Cam controller function

For a better understanding of the cam controller function it is important to know how the configured cams are optimised for fast processing. The cam controller converts the cam information of all cams into a cam table. This cam table contains the status of all outputs at a certain angle of rotation. The advantage of this approach is very fast cam output, since switching of the cam tracks is separated from the complex cam calculation including dead time compensation. The cam table is thus calculated correctly for a predetermined set speed. The system will adapt to varying velocities, although the exact switching points can only be guaranteed for continuous speed.

Cam tables

The cam controller creates an internal cam table with a fixed number of rows. The number of rows is determined by the configured resolution. The table thus either consists of 360 rows, or the number matches the number of encoder increments (e.g. 4096). In the second case the angle allocated to a row is calculated as

angle = row number / number of encoder increments * 360°

e.g. angle for row no. 1000: 1000 / 4096 * 360° = 87.891°

Each table row contains the status of all cam tracks (digital outputs) for the associated encoder angle. The status is a result of all configured cams, i.e. switching points, switching times, and dead times.

The cam table is initially executed once on system start-up and subsequently recalculated under certain conditions, such as after a significant change in velocity. A recalculation always takes place at 0 degrees, in order to ensure that the cam output within an encoder revolution is consistent.

The cam controller manages two switchable cam tables (variable Reverse Mode). Each cam can be configured for one or both tables (parameter Standard Active or Reverse Active). Switching between the two tables is initiated by the PLC.

Mapping of a distance cam in the cam table

A distance cam is defined between a switch-on position and a switch-off position. In the cam table 1 is entered in all table rows between these two positions. All other table rows remain at 0, if no further cams contact the same cam track.
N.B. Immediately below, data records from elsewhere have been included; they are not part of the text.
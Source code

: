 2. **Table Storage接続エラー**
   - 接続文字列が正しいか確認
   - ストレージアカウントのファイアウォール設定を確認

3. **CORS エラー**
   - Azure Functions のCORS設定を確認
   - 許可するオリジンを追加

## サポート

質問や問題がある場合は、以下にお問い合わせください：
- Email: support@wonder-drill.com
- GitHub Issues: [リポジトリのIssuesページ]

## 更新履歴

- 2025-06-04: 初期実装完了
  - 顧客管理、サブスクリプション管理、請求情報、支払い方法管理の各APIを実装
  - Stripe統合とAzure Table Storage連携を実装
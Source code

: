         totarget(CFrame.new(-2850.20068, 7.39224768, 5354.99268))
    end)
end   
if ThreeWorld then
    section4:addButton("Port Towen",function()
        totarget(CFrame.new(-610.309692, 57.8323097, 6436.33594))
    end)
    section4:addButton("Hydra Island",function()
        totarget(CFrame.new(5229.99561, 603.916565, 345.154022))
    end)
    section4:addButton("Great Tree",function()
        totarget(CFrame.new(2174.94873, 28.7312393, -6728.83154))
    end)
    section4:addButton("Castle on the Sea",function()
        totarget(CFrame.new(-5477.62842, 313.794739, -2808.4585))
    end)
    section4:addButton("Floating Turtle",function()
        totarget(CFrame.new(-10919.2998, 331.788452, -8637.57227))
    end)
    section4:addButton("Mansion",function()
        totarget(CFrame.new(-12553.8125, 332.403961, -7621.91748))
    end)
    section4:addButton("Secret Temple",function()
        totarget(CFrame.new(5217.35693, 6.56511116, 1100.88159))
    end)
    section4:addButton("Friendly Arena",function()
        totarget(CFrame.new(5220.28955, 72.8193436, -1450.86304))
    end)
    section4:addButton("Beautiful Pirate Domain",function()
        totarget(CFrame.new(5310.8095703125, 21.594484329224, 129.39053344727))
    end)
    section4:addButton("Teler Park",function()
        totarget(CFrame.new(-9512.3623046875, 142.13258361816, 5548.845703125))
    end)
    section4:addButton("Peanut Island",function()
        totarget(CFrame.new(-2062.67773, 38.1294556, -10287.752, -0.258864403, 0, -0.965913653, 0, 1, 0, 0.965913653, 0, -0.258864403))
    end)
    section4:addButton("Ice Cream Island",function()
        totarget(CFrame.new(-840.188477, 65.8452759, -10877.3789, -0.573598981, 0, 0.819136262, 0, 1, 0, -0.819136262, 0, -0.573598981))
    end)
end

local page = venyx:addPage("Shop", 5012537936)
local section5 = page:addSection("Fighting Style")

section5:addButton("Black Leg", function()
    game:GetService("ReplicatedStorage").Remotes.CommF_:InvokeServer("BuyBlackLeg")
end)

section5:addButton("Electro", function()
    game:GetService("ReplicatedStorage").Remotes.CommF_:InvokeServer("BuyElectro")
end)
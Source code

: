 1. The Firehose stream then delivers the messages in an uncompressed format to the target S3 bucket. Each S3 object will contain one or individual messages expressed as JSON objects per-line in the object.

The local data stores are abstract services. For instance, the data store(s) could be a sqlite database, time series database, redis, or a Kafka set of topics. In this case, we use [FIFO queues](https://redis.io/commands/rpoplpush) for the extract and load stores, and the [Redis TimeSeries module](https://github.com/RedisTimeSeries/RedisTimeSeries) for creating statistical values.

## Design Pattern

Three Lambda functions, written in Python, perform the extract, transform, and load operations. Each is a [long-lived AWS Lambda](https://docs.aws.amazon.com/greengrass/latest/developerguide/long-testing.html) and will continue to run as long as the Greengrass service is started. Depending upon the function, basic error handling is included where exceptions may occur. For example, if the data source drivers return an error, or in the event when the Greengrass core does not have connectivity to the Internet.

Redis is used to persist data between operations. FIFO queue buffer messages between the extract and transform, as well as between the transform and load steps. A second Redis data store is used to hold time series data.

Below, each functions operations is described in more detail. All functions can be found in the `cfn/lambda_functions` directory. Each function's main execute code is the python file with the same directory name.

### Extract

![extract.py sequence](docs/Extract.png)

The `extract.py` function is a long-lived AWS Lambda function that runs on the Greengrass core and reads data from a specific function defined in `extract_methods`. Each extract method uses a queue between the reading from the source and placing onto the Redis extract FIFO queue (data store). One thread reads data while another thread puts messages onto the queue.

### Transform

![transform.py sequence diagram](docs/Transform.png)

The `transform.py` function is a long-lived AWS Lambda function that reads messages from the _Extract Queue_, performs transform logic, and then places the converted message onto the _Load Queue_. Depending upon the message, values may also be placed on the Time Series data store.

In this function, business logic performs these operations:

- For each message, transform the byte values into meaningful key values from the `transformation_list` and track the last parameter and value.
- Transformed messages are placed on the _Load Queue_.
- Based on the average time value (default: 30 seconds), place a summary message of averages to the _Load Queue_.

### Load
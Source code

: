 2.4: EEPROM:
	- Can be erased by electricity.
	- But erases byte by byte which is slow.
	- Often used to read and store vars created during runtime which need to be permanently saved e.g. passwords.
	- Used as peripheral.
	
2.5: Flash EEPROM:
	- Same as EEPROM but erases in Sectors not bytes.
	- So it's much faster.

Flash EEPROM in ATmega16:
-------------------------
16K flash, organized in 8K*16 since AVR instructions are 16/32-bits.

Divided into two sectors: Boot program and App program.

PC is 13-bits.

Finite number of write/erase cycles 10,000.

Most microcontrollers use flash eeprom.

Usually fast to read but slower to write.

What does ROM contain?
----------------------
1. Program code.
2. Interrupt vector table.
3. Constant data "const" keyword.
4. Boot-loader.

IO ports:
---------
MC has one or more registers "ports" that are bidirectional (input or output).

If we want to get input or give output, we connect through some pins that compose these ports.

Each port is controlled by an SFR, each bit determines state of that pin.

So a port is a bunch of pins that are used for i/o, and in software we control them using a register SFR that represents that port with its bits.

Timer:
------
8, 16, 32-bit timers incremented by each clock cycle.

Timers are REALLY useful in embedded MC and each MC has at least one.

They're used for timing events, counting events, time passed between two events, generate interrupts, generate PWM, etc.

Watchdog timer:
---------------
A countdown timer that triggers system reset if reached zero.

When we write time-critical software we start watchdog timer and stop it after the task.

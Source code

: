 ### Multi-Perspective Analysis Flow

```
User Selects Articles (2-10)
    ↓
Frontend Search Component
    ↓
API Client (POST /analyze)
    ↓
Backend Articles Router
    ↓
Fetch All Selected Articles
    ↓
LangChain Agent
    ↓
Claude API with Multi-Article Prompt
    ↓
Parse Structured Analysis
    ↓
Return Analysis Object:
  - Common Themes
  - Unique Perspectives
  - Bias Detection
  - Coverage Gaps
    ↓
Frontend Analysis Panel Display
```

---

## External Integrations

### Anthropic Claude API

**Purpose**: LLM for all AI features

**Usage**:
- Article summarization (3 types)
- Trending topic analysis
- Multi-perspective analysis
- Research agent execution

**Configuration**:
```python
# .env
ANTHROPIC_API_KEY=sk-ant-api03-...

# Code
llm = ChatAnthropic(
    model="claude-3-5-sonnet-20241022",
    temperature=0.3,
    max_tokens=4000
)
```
Mapping of a time cam in the cam table

A time cam is defined from a switch-on position with a certain switch-on time. In the cam table all table rows from the switch-on position up to a position that is greater by 1 degree are set to 1. All other entries are 0. Although the time cam (like a distance cam) is entered in the cam table with a switching angle with a width of 1 degree, the switch-off position is irrelevant. The cam output is in fact time-based: The cam output is initially switched on at the switch-on position. A timer then starts running in the cam controller that switches the output off after the defined switching time.

Mapping of a brake cam in the cam table

A brake cam is defined with a certain brake position. In the cam table all table rows from the brake position up to a position that is greater by 1 degree are set to 0. All other entries are 1. Although the brake cam (like a distance cam) is entered in the cam table with a switching angle with a width of 359 degree, the switch-on position is irrelevant. The cam output is a special function that keeps the output switched on as long as the PLC has set brake enable to 1. When brake enable is cancelled by the PLC, the output track is switched off at the defined brake position and remains switched off.

Recalculation of the cam tables

The cam table calculation is based on set velocity of the cam controller (HPM Preset [rpm]) specified by the user (PLC). As long as the Coupled flag is not set by the PLC, the cam table is calculated based on this velocity.

The user also specifies a velocity tolerance (HPM Difference [rpm]). The cam controller monitors deviations from the set velocity when the Coupled flag was set by the PLC. The table is recalculated if the current speed deviates by more than the difference value from last velocity with which the cam table was calculated. If HPM Difference is specified as 0, the table is not recalculated.

Cam controller function 1:

For velocity fluctuations within the range +/- HPM Difference the cam table is not immediately recalculated. HPM Preset should correspond to the mean expected speed, and HPM Difference should be set such that small expected velocity fluctuations do not lead to recalculation of the cam table. Deviations within the range +/- HPM Difference are integrated over time, so that a small mean deviation eventually also leads to recalculation of the cam table and adaptation to the mean velocity.

Cam controller function 2:

Individual cam parameters, e.g. the switching positions, can be changed through the PLC program. After a change the cam table is updated without being fully recalculated.

Optionally, recalculation of the cam table can be initiated by the PLC program via a function block. For example, it may be sensible to initiate recalculation after a velocity change, as soon as the new continuous velocity level is reached.

In order to ensure consistency of the cam switching points, a newly calculated cam table only becomes active at the next encoder zero transition after the calculation is completed.